- The surveys are completely biased. I know Dynata is a third party to collect data from sponsors, but when researching these sponsors, you can see that they are affiliated with a political party. I do not think they know what actual academic research really means and how to better streamline analytics and not partisan politics - this is coming from someone who studies Data Science and Python.
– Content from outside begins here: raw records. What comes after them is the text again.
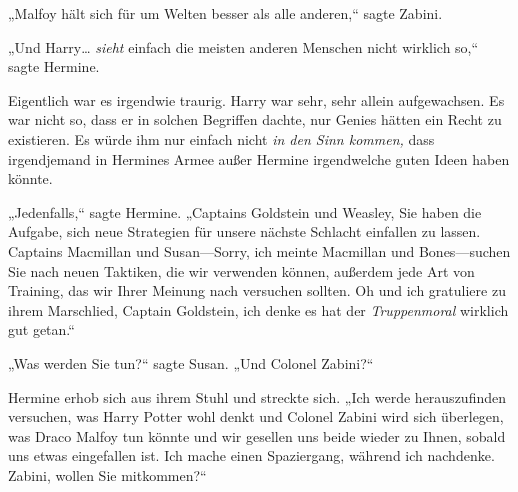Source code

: „Malfoy hält sich für um Welten besser als alle anderen,“ sagte Zabini.

„Und Harry… \emph{sieht} einfach die meisten anderen Menschen nicht wirklich so,“ sagte Hermine.

Eigentlich war es irgendwie traurig. Harry war sehr, sehr allein aufgewachsen. Es war nicht so, dass er in solchen Begriffen dachte, nur Genies hätten ein Recht zu existieren. Es würde ihm nur einfach nicht \emph{in den Sinn kommen,} dass irgendjemand in Hermines Armee außer Hermine irgendwelche guten Ideen haben könnte.

„Jedenfalls,“ sagte Hermine. „Captains Goldstein und Weasley, Sie haben die Aufgabe, sich neue Strategien für unsere nächste Schlacht einfallen zu lassen. Captains Macmillan und Susan—Sorry, ich meinte Macmillan und Bones—suchen Sie nach neuen Taktiken, die wir verwenden können, außerdem jede Art von Training, das wir Ihrer Meinung nach versuchen sollten. Oh und ich gratuliere zu ihrem Marschlied, Captain Goldstein, ich denke es hat der \emph{Truppenmoral} wirklich gut getan.“

„Was werden Sie tun?“ sagte Susan. „Und Colonel Zabini?“

Hermine erhob sich aus ihrem Stuhl und streckte sich. „Ich werde herauszufinden versuchen, was Harry Potter wohl denkt und Colonel Zabini wird sich überlegen, was Draco Malfoy tun könnte und wir gesellen uns beide wieder zu Ihnen, sobald uns etwas eingefallen ist. Ich mache einen Spaziergang, während ich nachdenke. Zabini, wollen Sie mitkommen?“

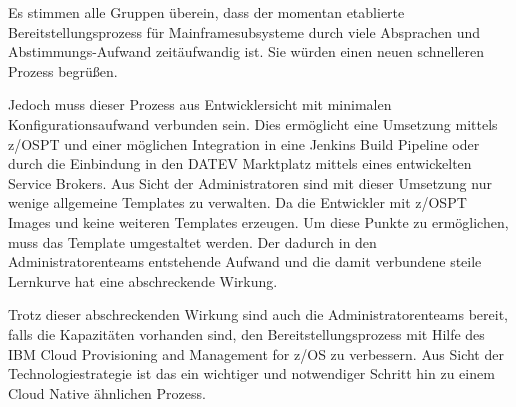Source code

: Es stimmen alle Gruppen überein, dass der momentan etablierte Bereitstellungsprozess für Mainframesubsysteme durch viele Absprachen und Abstimmungs-Aufwand zeitäufwandig ist.
Sie würden einen neuen schnelleren Prozess begrüßen.

Jedoch muss dieser Prozess aus Entwicklersicht mit minimalen Konfigurationsaufwand verbunden sein.
Dies ermöglicht eine Umsetzung mittels z/OSPT und einer möglichen Integration in eine Jenkins Build Pipeline oder durch die Einbindung in den \glqq DATEV Marktplatz\grqq{} mittels eines entwickelten \glqq Service Brokers\grqq.
Aus Sicht der Administratoren sind mit dieser Umsetzung nur wenige allgemeine Templates zu verwalten.
Da die Entwickler mit z/OSPT Images und keine weiteren Templates erzeugen.
Um diese Punkte zu ermöglichen, muss das Template umgestaltet werden.
Der dadurch in den Administratorenteams entstehende Aufwand und die damit verbundene steile Lernkurve hat eine abschreckende Wirkung.

Trotz dieser abschreckenden Wirkung sind auch die Administratorenteams bereit, falls die Kapazitäten vorhanden sind, den Bereitstellungsprozess mit Hilfe des \glqq IBM Cloud Provisioning and Management for z/OS\grqq{} zu verbessern.
Aus Sicht der Technologiestrategie ist das ein wichtiger und notwendiger Schritt hin zu einem Cloud Native ähnlichen Prozess.
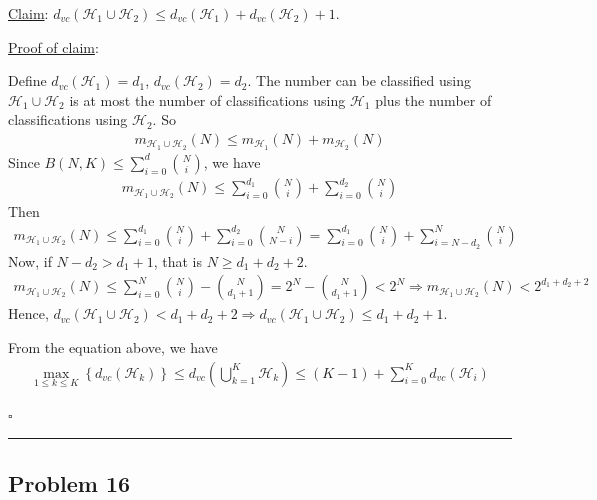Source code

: \documentclass[12pt]{article}
\newcommand*{\QEDB}{\hfill\ensuremath{\square}}
\newcommand{\CBrackets}[1]{\left\{#1\right\}}
\newcommand{\ParTh}[1]{\left(#1\right)}
\newcommand{\horrule}[1]{\rule{\linewidth}{#1}}
\begin{document}
\underline{Claim}: $d_{vc}\ParTh{\mathcal{H}_1\cup\mathcal{H}_2}\leq d_{vc}\ParTh{\mathcal{H}_1}+d_{vc}\ParTh{\mathcal{H}_2}+1$.

\underline{Proof of claim}:

Define $d_{vc}\ParTh{\mathcal{H}_1}=d_1$, $d_{vc}\ParTh{\mathcal{H}_2}=d_2$. The number can be classified using $\mathcal{H}_1\cup\mathcal{H}_2$ is at most  the
number of classifications using $\mathcal{H}_1$ plus the number of classifications using $\mathcal{H}_2$. So
\begin{align}
m_{\mathcal{H}_1\cup\mathcal{H}_2}\ParTh{N}\leq m_{\mathcal{H}_1}\ParTh{N}+m_{\mathcal{H}_2}\ParTh{N}
\end{align}
Since $B\ParTh{N,K}\leq\sum_{i=0}^{d}\binom{N}{i}$, we have
\begin{align}
m_{\mathcal{H}_1\cup\mathcal{H}_2}\ParTh{N}\leq\sum_{i=0}^{d_1}\binom{N}{i}+\sum_{i=0}^{d_2}\binom{N}{i}
\end{align}
Then
\begin{align}
m_{\mathcal{H}_1\cup\mathcal{H}_2}\ParTh{N}\leq\sum_{i=0}^{d_1}\binom{N}{i}+\sum_{i=0}^{d_2}\binom{N}{N-i}=\sum_{i=0}^{d_1}\binom{N}{i}+\sum_{i=N-d_2}^{N}\binom{N}{i}
\end{align}
Now, if $N - d_2 > d_1 + 1$, that is $N \geq d_1 + d_2 + 2$.
\begin{align}
m_{\mathcal{H}_1\cup\mathcal{H}_2}\ParTh{N}\leq\sum_{i=0}^{N}\binom{N}{i}-\binom{N}{d_1+1}=2^N-\binom{N}{d_1+1}<2^N\Rightarrow m_{\mathcal{H}_1\cup\mathcal{H}_2}\ParTh{N}<2^{d_1+d_2+2}
\end{align}
Hence, $d_{vc}\ParTh{\mathcal{H}_1\cup\mathcal{H}_2}<d_1+d_2+2\Rightarrow d_{vc}\ParTh{\mathcal{H}_1\cup\mathcal{H}_2}\leq d_1+d_2+1$.

From the equation above, we have
\begin{align}
\max_{1\leq k\leq K}\CBrackets{d_{vc}\ParTh{\mathcal{H}_k}}\leq d_{vc}\ParTh{\bigcup^K_{k=1}\mathcal{H}_k}\leq \ParTh{K-1}+\sum_{i=0}^{K}d_{vc}\ParTh{\mathcal{H}_i}
\end{align}

\QEDB

\horrule{0.5pt}

\subsection*{Problem 16}
\end{document}
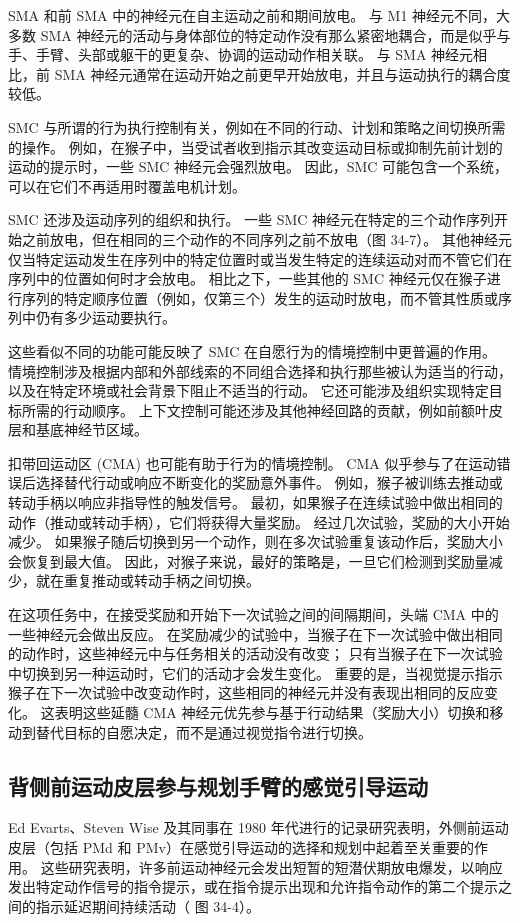 SMA 和前 SMA 中的神经元在自主运动之前和期间放电。 与 M1 神经元不同，大多数 SMA 神经元的活动与身体部位的特定动作没有那么紧密地耦合，而是似乎与手、手臂、头部或躯干的更复杂、协调的运动动作相关联。 与 SMA 神经元相比，前 SMA 神经元通常在运动开始之前更早开始放电，并且与运动执行的耦合度较低。

SMC 与所谓的行为执行控制有关，例如在不同的行动、计划和策略之间切换所需的操作。 例如，在猴子中，当受试者收到指示其改变运动目标或抑制先前计划的运动的提示时，一些 SMC 神经元会强烈放电。 因此，SMC 可能包含一个系统，可以在它们不再适用时覆盖电机计划。

SMC 还涉及运动序列的组织和执行。 一些 SMC 神经元在特定的三个动作序列开始之前放电，但在相同的三个动作的不同序列之前不放电（图 34-7）。 其他神经元仅当特定运动发生在序列中的特定位置时或当发生特定的连续运动对而不管它们在序列中的位置如何时才会放电。 相比之下，一些其他的 SMC 神经元仅在猴子进行序列的特定顺序位置（例如，仅第三个）发生的运动时放电，而不管其性质或序列中仍有多少运动要执行。

这些看似不同的功能可能反映了 SMC 在自愿行为的情境控制中更普遍的作用。 情境控制涉及根据内部和外部线索的不同组合选择和执行那些被认为适当的行动，以及在特定环境或社会背景下阻止不适当的行动。 它还可能涉及组织实现特定目标所需的行动顺序。 上下文控制可能还涉及其他神经回路的贡献，例如前额叶皮层和基底神经节区域。

扣带回运动区 (CMA) 也可能有助于行为的情境控制。 CMA 似乎参与了在运动错误后选择替代行动或响应不断变化的奖励意外事件。 例如，猴子被训练去推动或转动手柄以响应非指导性的触发信号。 最初，如果猴子在连续试验中做出相同的动作（推动或转动手柄），它们将获得大量奖励。 经过几次试验，奖励的大小开始减少。 如果猴子随后切换到另一个动作，则在多次试验重复该动作后，奖励大小会恢复到最大值。 因此，对猴子来说，最好的策略是，一旦它们检测到奖励量减少，就在重复推动或转动手柄之间切换。

在这项任务中，在接受奖励和开始下一次试验之间的间隔期间，头端 CMA 中的一些神经元会做出反应。 在奖励减少的试验中，当猴子在下一次试验中做出相同的动作时，这些神经元中与任务相关的活动没有改变； 只有当猴子在下一次试验中切换到另一种运动时，它们的活动才会发生变化。 重要的是，当视觉提示指示猴子在下一次试验中改变动作时，这些相同的神经元并没有表现出相同的反应变化。 这表明这些延髓 CMA 神经元优先参与基于行动结果（奖励大小）切换和移动到替代目标的自愿决定，而不是通过视觉指令进行切换。


\subsection{背侧前运动皮层参与规划手臂的感觉引导运动}
Ed Evarts、Steven Wise 及其同事在 1980 年代进行的记录研究表明，外侧前运动皮层（包括 PMd 和 PMv）在感觉引导运动的选择和规划中起着至关重要的作用。 这些研究表明，许多前运动神经元会发出短暂的短潜伏期放电爆发，以响应发出特定动作信号的指令提示，或在指令提示出现和允许指令动作的第二个提示之间的指示延迟期间持续活动（ 图 34-4）。


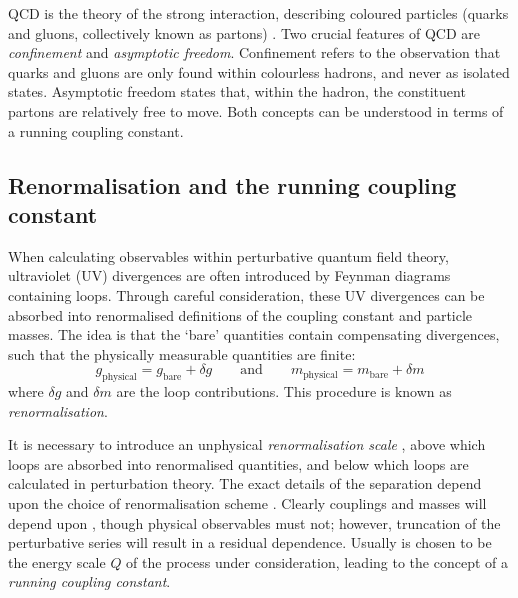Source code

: 
QCD is the theory of the strong interaction, describing coloured particles (quarks 
and gluons, collectively known as partons) \cite{Ellis:1996}. Two crucial features of 
QCD are \textit{confinement} and \textit{asymptotic freedom}. Confinement refers to 
the observation that quarks and gluons are only found within colourless hadrons, and 
never as isolated states. Asymptotic freedom states that, within the hadron, the 
constituent partons are relatively free to move. Both concepts can be understood in terms 
of a running coupling constant.



\subsection{Renormalisation and the running coupling constant}
\label{sec:qcd:renormalisation}

When calculating observables within perturbative quantum field theory, ultraviolet (UV) 
divergences are often introduced by Feynman diagrams containing loops. Through careful 
consideration, these UV divergences can be absorbed into renormalised definitions of the 
coupling constant and particle masses. The idea is that the `bare' quantities contain 
compensating divergences, such that the physically measurable quantities are finite:
\begin{equation}
	g_{\text{physical}} = g_{\text{bare}} + \delta g
	\quad\quad\text{and}\quad\quad
	m_{\text{physical}} = m_{\text{bare}} + \delta m
\end{equation}
where $\delta g$ and $\delta m$ are the loop contributions. This procedure is known as 
\textit{renormalisation}.

It is necessary to introduce an unphysical \textit{renormalisation scale} \mur, above 
which loops are absorbed into renormalised quantities, and below which loops are 
calculated in perturbation theory. The exact details of the separation depend upon the 
choice of renormalisation scheme \cite{Aitchison}. Clearly couplings and masses will 
depend upon \mur, though physical observables must not; however, truncation of the 
perturbative series will result in a residual \mur dependence. Usually \mur is chosen to 
be the energy scale $Q$ of the process under consideration, leading to the concept of a 
\textit{running coupling constant}.


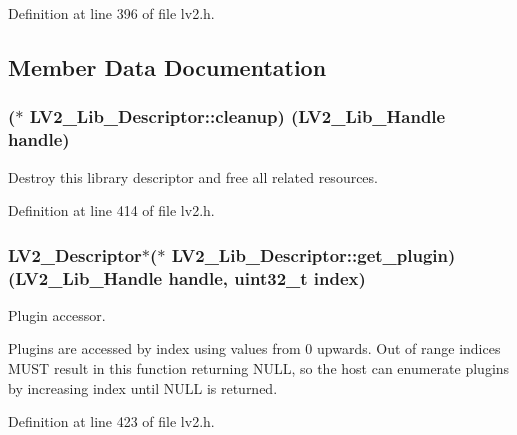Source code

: Definition at line 396 of file lv2.\+h.



\subsection{Member Data Documentation}
\subsubsection[{\texorpdfstring{cleanup}{cleanup}}]{($\ast$ L\+V2\+\_\+\+Lib\+\_\+\+Descriptor\+::cleanup) ({\bf L\+V2\+\_\+\+Lib\+\_\+\+Handle} {\bf handle})}\hypertarget{struct_l_v2___lib___descriptor_af74270275ff1c5931ef2ab8a57f77065}{}\label{struct_l_v2___lib___descriptor_af74270275ff1c5931ef2ab8a57f77065}
Destroy this library descriptor and free all related resources. 

Definition at line 414 of file lv2.\+h.

\subsubsection[{\texorpdfstring{get\+\_\+plugin}{get_plugin}}]{ {\bf L\+V2\+\_\+\+Descriptor}$\ast$($\ast$ L\+V2\+\_\+\+Lib\+\_\+\+Descriptor\+::get\+\_\+plugin) ({\bf L\+V2\+\_\+\+Lib\+\_\+\+Handle} {\bf handle}, {\bf uint32\+\_\+t} index)}\hypertarget{struct_l_v2___lib___descriptor_a6c29de06901b337df58d9e95b94c95fb}{}\label{struct_l_v2___lib___descriptor_a6c29de06901b337df58d9e95b94c95fb}
Plugin accessor.

Plugins are accessed by index using values from 0 upwards. Out of range indices M\+U\+ST result in this function returning N\+U\+LL, so the host can enumerate plugins by increasing {\ttfamily index} until N\+U\+LL is returned. 

Definition at line 423 of file lv2.\+h.

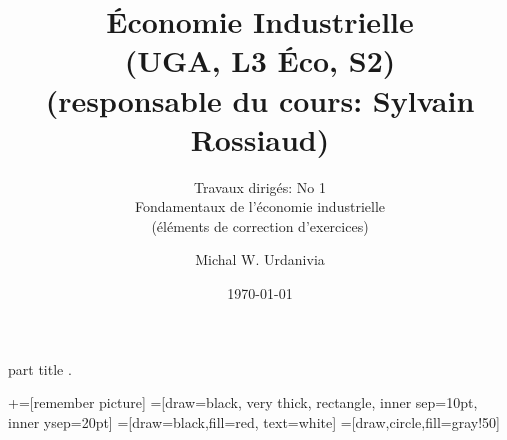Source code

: 
\usepackage{color}
\usepackage{tikz}

\usepackage{enumerate}   


%
  \usepackage{eso-pic}

{
    \begin{centering}
    \begin{beamercolorbox}[sep=11pt,center]{part title}
    \thesection.~\insertsection\par
    \end{beamercolorbox}
    \end{centering}
}

\title[]{ \textbf{Économie Industrielle} \\ (UGA, L3 Éco, S2) \\ (responsable du cours: Sylvain Rossiaud)}
\subtitle{Travaux dirigés: No 1\\ 
Fondamentaux de l'économie industrielle\\(éléments de correction d'exercices)}
\date{\today}
\author{Michal W. Urdanivia\inst{*}}




\usetikzlibrary{positioning}
\usetikzlibrary{snakes}
\usetikzlibrary{calc}
\usetikzlibrary{arrows}
\usetikzlibrary{decorations.markings}
\usetikzlibrary{shapes.misc}
\usetikzlibrary{matrix,shapes,arrows,fit,tikzmark}
\usetikzlibrary{shapes}
\newcommand\marktopleft[1]{
    \tikz[overlay,remember picture] 
        \node (marker-#1-a) at (-.3em,.3em) {};%
}
\newcommand\markbottomright[2]{%
    \tikz[overlay,remember picture] 
        \node (marker-#1-b) at (0em,0em) {};%
}
+=[remember picture] 
 =[draw=black, very thick, rectangle, inner sep=10pt, inner ysep=20pt]
 =[draw=black,fill=red, text=white]
=[draw,circle,fill=gray!50]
- You have no control over how surveys go even though the metric system they use, they will dox you on said "control." Quality assurance team are nit-picky when it comes to the most diminutive thing. For example: you have to be quick and cannot take a two second pause during a survey between questions, they want you to have "control" over the survey, albeit, you have to read everything verbatim even if the questions are predisposed. The way that the surveys are being written, it does not engage the respondent to stay on the line to continue the survey. QA are constantly being nit-picky (despite your performance rate being relatively good), and they will pick the one survey that you did not meet all the criterias for and dox you points off of that one survey (this is coming from me, an agent, who gets interviews during a shift). And they use this metric to level this with your performance quality, which is unfair and partial. It is not like we are sitting on our butts and dwindling the time away. This type of rubric is unachievable to agents who have to learn all of the correct dispositions while being timely and efficiently to the objective; basically having to be perfect on every call you make so that your quality scores don't hinder - that, in itself, is blapshemy.
- They cut hours but want people to stay longer on busier projects? Proof that management do not care about employees but care about clients.